▶ [Work required]
Set down all the data again. Change nothing.

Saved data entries
------------------------------------------------------------------------

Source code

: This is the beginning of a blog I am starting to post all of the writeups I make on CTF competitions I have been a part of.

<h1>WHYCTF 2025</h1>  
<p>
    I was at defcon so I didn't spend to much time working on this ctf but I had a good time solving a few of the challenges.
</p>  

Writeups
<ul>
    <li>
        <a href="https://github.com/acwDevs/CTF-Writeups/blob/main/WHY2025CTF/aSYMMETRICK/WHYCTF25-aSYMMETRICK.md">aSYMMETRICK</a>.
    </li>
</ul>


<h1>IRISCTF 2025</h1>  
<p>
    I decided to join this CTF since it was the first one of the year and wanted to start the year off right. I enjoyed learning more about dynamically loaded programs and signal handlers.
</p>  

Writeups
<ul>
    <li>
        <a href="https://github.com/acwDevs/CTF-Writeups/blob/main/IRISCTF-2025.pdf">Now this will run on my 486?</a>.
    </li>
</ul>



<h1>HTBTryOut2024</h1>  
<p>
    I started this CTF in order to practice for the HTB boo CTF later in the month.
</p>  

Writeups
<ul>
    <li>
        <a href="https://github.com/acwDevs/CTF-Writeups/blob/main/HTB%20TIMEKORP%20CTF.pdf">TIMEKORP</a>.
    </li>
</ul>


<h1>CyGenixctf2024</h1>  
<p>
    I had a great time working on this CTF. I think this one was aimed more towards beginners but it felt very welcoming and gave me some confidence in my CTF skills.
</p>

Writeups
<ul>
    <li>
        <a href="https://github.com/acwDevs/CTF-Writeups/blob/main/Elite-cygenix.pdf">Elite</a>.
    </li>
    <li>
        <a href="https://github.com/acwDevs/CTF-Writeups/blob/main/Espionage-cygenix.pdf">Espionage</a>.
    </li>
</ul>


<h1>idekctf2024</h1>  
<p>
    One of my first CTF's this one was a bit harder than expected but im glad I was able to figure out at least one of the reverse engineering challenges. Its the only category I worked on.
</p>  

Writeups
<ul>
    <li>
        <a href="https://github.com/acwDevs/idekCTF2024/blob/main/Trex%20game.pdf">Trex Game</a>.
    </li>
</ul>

------------------------------------------------------------------------

▶ [Task solution]
Source code

: This is the beginning of a blog I am starting to post all of the writeups I make on CTF competitions I have been a part of.

<h1>WHYCTF 2025</h1>  
<p>
    I was at defcon so I didn't spend to much time working on this ctf but I had a good time solving a few of the challenges.
</p>  

Writeups
<ul>
    <li>
        <a href="https://github.com/acwDevs/CTF-Writeups/blob/main/WHY2025CTF/aSYMMETRICK/WHYCTF25-aSYMMETRICK.md">aSYMMETRICK</a>.
    </li>
</ul>


<h1>IRISCTF 2025</h1>  
<p>
    I decided to join this CTF since it was the first one of the year and wanted to start the year off right. I enjoyed learning more about dynamically loaded programs and signal handlers.
</p>  

Writeups
<ul>
    <li>
        <a href="https://github.com/acwDevs/CTF-Writeups/blob/main/IRISCTF-2025.pdf">Now this will run on my 486?</a>.
    </li>
</ul>



<h1>HTBTryOut2024</h1>  
<p>
    I started this CTF in order to practice for the HTB boo CTF later in the month.
</p>  

Writeups
<ul>
    <li>
        <a href="https://github.com/acwDevs/CTF-Writeups/blob/main/HTB%20TIMEKORP%20CTF.pdf">TIMEKORP</a>.
    </li>
</ul>


<h1>CyGenixctf2024</h1>  
<p>
    I had a great time working on this CTF. I think this one was aimed more towards beginners but it felt very welcoming and gave me some confidence in my CTF skills.
</p>

Writeups
<ul>
    <li>
        <a href="https://github.com/acwDevs/CTF-Writeups/blob/main/Elite-cygenix.pdf">Elite</a>.
    </li>
    <li>
        <a href="https://github.com/acwDevs/CTF-Writeups/blob/main/Espionage-cygenix.pdf">Espionage</a>.
    </li>
</ul>


<h1>idekctf2024</h1>  
<p>
    One of my first CTF's this one was a bit harder than expected but im glad I was able to figure out at least one of the reverse engineering challenges. Its the only category I worked on.
</p>  

Writeups
<ul>
    <li>
        <a href="https://github.com/acwDevs/idekCTF2024/blob/main/Trex%20game.pdf">Trex Game</a>.
    </li>
</ul>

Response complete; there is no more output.